As a woman, I understand all too well what it feels like to ride the “roller coaster” of human emotions. Up one minute, down the next. I know that true joy is based on Jesus, and happiness is based on happenings. Sometimes, however, I only look at the happenings of life. Needless to say, they aren’t always happy happenings. Have you noticed that people can disappoint? Jesus never disappoints.(We may be disappointed in the answers He gives us, but He always knows what’s best for us.) People can lie, Jesus never lies. People forget about you, Jesus never forgets you. People will remember, and remind you, of your past sin. Once forgiven, Jesus will never remember it, nor remind us. (I John 1:9 and Ps.103:12)

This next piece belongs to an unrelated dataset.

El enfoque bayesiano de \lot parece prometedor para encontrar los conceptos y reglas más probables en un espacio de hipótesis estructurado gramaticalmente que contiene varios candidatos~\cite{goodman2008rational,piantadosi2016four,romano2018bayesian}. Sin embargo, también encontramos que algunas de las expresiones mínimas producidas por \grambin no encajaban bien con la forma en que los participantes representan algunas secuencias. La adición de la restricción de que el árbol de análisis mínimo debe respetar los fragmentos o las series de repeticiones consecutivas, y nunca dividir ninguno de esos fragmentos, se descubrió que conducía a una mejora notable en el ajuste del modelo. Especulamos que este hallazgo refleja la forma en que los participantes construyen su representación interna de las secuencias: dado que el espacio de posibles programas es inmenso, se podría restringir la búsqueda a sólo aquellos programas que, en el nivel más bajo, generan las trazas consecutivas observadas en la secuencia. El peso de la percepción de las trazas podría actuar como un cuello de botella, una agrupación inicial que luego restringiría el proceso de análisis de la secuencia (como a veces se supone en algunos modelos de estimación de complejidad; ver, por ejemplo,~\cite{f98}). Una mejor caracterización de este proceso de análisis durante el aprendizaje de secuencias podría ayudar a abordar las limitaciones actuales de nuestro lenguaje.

We are all still robed in flesh, and as a woman, I fight my emotions more than anything else. I fight being impatient with people, mostly my kids! I fight the feeling of telling someone what I think of _________(whatever). I fight being selfish, unforgiving, depressed, discouraged, and the list goes on and on.
This past Sunday, Terry and I had Satan on our backs, it seemed. We were let down by, you guessed it, people! Right before our evening services, Terry realized that our neighbor boy had locked our van that afternoon while playing with the kids. The problem was that our only set of keys was in that van. Thankfully, the car happens to be running right now, we used it to get to church. But what a bummer for Terry right before he was to stand and preach God’s Word! The list could go on. Sunday was just not a good day for “happenings”.

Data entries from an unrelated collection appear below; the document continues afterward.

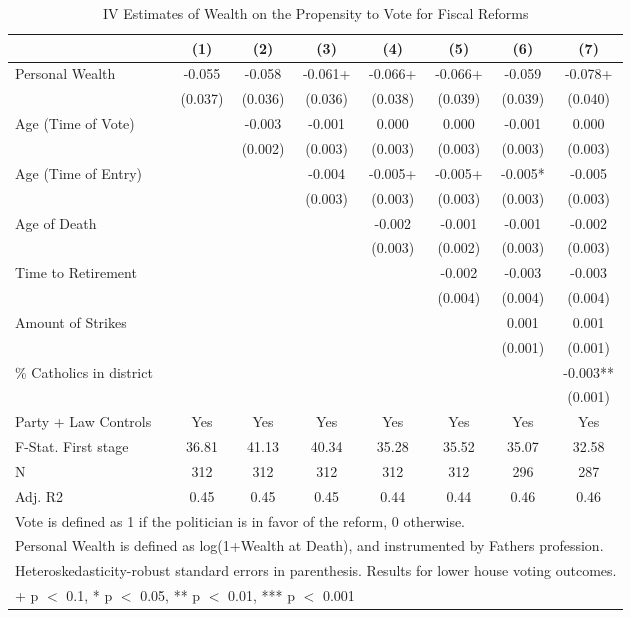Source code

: \begin{table}

\caption{\label{tab:ivresults_othermodels1}IV Estimates of Wealth on the Propensity to Vote for Fiscal Reforms}
\centering
\begin{tabular}[t]{lccccccc}
\toprule
  & (1) & (2) & (3) & (4) & (5) & (6) & (7)\\
\midrule
Personal Wealth & -0.055 & -0.058 & -0.061+ & -0.066+ & -0.066+ & -0.059 & -0.078+\\
 & (0.037) & (0.036) & (0.036) & (0.038) & (0.039) & (0.039) & (0.040)\\
Age (Time of Vote) &  & -0.003 & -0.001 & 0.000 & 0.000 & -0.001 & 0.000\\
 &  & (0.002) & (0.003) & (0.003) & (0.003) & (0.003) & (0.003)\\
Age (Time of Entry) &  &  & -0.004 & -0.005+ & -0.005+ & -0.005* & -0.005\\
 &  &  & (0.003) & (0.003) & (0.003) & (0.003) & (0.003)\\
Age of Death &  &  &  & -0.002 & -0.001 & -0.001 & -0.002\\
 &  &  &  & (0.003) & (0.002) & (0.003) & (0.003)\\
Time to Retirement &  &  &  &  & -0.002 & -0.003 & -0.003\\
 &  &  &  &  & (0.004) & (0.004) & (0.004)\\
Amount of Strikes &  &  &  &  &  & 0.001 & 0.001\\
 &  &  &  &  &  & (0.001) & (0.001)\\
\% Catholics in district &  &  &  &  &  &  & -0.003**\\
 &  &  &  &  &  &  & (0.001)\\
\midrule
Party + Law Controls & Yes & Yes & Yes & Yes & Yes & Yes & Yes\\
F-Stat. First stage & 36.81 & 41.13 & 40.34 & 35.28 & 35.52 & 35.07 & 32.58\\
N & 312 & 312 & 312 & 312 & 312 & 296 & 287\\
Adj. R2 & 0.45 & 0.45 & 0.45 & 0.44 & 0.44 & 0.46 & 0.46\\
\bottomrule
\multicolumn{8}{l}{\rule{0pt}{1em}Vote is defined as 1 if the politician is in favor of the reform, 0 otherwise.}\\
\multicolumn{8}{l}{\rule{0pt}{1em}Personal Wealth is defined as log(1+Wealth at Death), and instrumented by Fathers profession.}\\
\multicolumn{8}{l}{\rule{0pt}{1em}Heteroskedasticity-robust standard errors in parenthesis. Results for lower house voting outcomes.}\\
\multicolumn{8}{l}{\rule{0pt}{1em}+ p $<$ 0.1, * p $<$ 0.05, ** p $<$ 0.01, *** p $<$ 0.001}\\
\end{tabular}
\end{table}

I’m reminded, however, that my life is not lived for events, but for people. Yes, those people that “disappoint” and “forget”.More specifically, for a Person. I live my life each day trusting that He will care for me, guide me and even correct me when I need it.
As I arrived home to my less-than-spotless living room, and faced the mountains of laundry and the five hungry people waiting to be fed, I wanted to cry. I was so lonely and discouraged. I wanted to wallow in it. The Holy Spirit said to me, as I mentally rattled off all the people that I knew so I could call and whine to them, that I didn’t need to be consoled by “people”. I remembered 1 Sam. 30:6 And David was greatly distressed; for the people spake of stoning him, because the soul of all the people was grieved, every man for his sons and for his daughters: but David encouraged himself in the LORD his God. (David had people problems too!)
I thought to myself “Yeah, ya wimp. Why can’t you just encourage yourself, huh?” So I did! I started singing “Wings as Eagles” by Ron Hamilton (Patch the Pirate). Boy! Did it do the trick! My heart truly did sore as I sang the second verse:
Let us run the race with patience, Let us lay each weight aside,
Looking only unto Jesus, He will be our faithful guide.
He has run the race before us, He has won the victor’s crown,
And He calls to every Christian “Follow me, to higher ground!”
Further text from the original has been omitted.